*TASK STATEMENT*. Go through the entries below and work out how many lines include "humble". Answer with the number only.

*DATA PROVIDED*.
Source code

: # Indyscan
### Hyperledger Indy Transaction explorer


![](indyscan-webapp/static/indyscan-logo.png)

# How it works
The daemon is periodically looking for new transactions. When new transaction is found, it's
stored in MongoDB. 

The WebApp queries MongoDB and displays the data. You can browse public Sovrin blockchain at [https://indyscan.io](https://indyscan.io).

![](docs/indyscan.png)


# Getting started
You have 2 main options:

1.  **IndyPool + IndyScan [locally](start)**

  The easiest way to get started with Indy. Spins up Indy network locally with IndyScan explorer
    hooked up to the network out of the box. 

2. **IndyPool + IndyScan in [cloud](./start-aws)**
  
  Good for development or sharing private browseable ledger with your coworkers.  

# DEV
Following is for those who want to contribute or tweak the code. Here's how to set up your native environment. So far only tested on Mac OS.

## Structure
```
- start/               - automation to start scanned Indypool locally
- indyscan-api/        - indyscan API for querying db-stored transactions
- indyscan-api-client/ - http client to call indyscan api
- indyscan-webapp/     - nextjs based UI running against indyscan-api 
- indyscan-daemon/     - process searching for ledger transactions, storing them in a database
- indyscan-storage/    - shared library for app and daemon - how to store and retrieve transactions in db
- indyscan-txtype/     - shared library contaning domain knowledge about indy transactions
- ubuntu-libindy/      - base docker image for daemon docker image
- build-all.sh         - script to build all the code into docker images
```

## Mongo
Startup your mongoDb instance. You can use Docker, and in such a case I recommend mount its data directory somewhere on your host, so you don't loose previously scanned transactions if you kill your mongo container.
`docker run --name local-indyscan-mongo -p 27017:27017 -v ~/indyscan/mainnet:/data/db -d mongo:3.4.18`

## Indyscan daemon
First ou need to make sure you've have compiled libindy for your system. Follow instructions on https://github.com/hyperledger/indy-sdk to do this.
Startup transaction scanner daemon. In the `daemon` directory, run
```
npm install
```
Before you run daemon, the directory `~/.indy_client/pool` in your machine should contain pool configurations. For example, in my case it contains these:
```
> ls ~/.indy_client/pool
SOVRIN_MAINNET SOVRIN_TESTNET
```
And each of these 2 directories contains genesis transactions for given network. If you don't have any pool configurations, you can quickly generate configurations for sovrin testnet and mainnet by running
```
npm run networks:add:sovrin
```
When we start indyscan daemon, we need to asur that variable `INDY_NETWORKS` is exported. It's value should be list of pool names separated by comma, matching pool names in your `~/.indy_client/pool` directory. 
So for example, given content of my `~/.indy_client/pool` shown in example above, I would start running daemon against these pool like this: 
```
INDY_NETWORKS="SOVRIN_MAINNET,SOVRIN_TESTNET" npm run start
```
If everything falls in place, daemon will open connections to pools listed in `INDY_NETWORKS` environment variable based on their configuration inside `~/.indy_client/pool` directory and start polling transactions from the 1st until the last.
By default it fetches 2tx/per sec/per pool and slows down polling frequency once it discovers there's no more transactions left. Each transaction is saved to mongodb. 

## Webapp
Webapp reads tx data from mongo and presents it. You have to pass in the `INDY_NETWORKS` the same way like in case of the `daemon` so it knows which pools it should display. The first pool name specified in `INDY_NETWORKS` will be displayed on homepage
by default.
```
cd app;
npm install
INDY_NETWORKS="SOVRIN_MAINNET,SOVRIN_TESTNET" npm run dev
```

--

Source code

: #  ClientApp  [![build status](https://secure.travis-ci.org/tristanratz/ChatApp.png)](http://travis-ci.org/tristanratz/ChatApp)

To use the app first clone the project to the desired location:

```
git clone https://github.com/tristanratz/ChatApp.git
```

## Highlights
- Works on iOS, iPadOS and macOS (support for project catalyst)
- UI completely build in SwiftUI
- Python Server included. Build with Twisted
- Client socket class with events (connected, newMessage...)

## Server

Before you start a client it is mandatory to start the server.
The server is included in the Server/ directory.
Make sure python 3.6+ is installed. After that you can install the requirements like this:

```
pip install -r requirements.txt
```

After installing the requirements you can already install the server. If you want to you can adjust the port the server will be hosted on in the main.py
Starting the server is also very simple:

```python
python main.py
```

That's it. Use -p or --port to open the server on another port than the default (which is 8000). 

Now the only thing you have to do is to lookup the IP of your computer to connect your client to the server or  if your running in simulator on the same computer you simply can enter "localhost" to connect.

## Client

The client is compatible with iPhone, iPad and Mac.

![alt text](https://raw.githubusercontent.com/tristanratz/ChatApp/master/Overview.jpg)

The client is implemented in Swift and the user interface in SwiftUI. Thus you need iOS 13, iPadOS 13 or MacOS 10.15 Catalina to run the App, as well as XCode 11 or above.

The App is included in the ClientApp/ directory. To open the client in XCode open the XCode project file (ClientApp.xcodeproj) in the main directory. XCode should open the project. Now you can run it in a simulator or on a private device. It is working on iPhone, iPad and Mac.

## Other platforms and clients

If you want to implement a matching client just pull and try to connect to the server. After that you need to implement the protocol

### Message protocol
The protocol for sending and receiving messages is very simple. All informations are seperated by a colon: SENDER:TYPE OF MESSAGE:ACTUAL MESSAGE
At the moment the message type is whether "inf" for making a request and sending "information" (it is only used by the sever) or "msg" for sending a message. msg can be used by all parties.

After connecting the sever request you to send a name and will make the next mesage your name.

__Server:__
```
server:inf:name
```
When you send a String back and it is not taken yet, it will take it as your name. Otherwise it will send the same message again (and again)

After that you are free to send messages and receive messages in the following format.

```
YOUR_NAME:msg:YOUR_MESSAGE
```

---

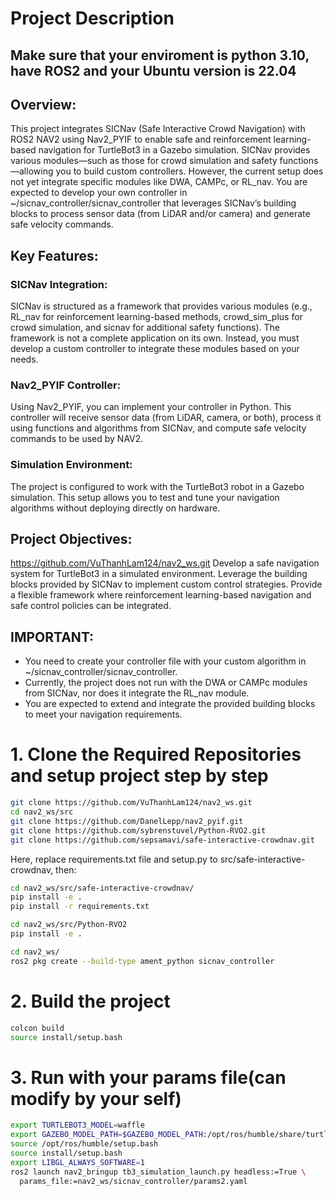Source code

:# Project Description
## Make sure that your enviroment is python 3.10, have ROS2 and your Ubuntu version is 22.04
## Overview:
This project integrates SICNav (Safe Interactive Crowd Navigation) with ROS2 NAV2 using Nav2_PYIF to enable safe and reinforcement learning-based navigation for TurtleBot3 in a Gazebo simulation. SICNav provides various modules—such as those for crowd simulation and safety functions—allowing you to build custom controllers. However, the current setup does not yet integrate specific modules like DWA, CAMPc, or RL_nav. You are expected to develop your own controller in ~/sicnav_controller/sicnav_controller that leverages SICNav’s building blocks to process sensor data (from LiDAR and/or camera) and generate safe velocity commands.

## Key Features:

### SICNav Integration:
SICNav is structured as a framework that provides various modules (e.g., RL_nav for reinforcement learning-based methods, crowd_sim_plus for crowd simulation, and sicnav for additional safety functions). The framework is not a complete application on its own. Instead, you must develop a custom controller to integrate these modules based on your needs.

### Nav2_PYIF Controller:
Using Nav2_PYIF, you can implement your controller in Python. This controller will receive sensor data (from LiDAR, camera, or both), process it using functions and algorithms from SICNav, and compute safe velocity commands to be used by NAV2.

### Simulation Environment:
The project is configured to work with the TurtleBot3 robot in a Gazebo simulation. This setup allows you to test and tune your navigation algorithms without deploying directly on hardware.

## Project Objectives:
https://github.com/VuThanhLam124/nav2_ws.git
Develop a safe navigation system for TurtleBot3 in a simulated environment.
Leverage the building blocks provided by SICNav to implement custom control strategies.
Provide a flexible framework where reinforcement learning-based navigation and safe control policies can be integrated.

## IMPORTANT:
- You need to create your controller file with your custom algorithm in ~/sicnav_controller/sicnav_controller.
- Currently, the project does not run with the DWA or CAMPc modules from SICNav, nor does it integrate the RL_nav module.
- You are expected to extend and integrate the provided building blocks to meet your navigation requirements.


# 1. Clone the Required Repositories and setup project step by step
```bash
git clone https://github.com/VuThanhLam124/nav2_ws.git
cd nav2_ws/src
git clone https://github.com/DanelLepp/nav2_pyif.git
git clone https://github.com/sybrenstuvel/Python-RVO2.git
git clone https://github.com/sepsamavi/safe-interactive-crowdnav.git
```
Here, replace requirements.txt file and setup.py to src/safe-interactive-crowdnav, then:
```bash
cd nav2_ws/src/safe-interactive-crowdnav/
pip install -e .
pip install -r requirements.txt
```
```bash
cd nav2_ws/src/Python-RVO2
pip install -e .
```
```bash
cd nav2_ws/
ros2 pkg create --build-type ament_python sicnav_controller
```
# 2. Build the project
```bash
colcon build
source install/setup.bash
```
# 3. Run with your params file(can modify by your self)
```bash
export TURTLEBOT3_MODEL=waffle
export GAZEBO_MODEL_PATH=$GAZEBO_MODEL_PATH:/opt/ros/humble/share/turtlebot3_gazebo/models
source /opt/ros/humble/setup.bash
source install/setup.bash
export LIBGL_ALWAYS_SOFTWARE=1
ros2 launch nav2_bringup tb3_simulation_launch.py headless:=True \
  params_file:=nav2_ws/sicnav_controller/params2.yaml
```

*ANSWER FOR THE TASK*. 2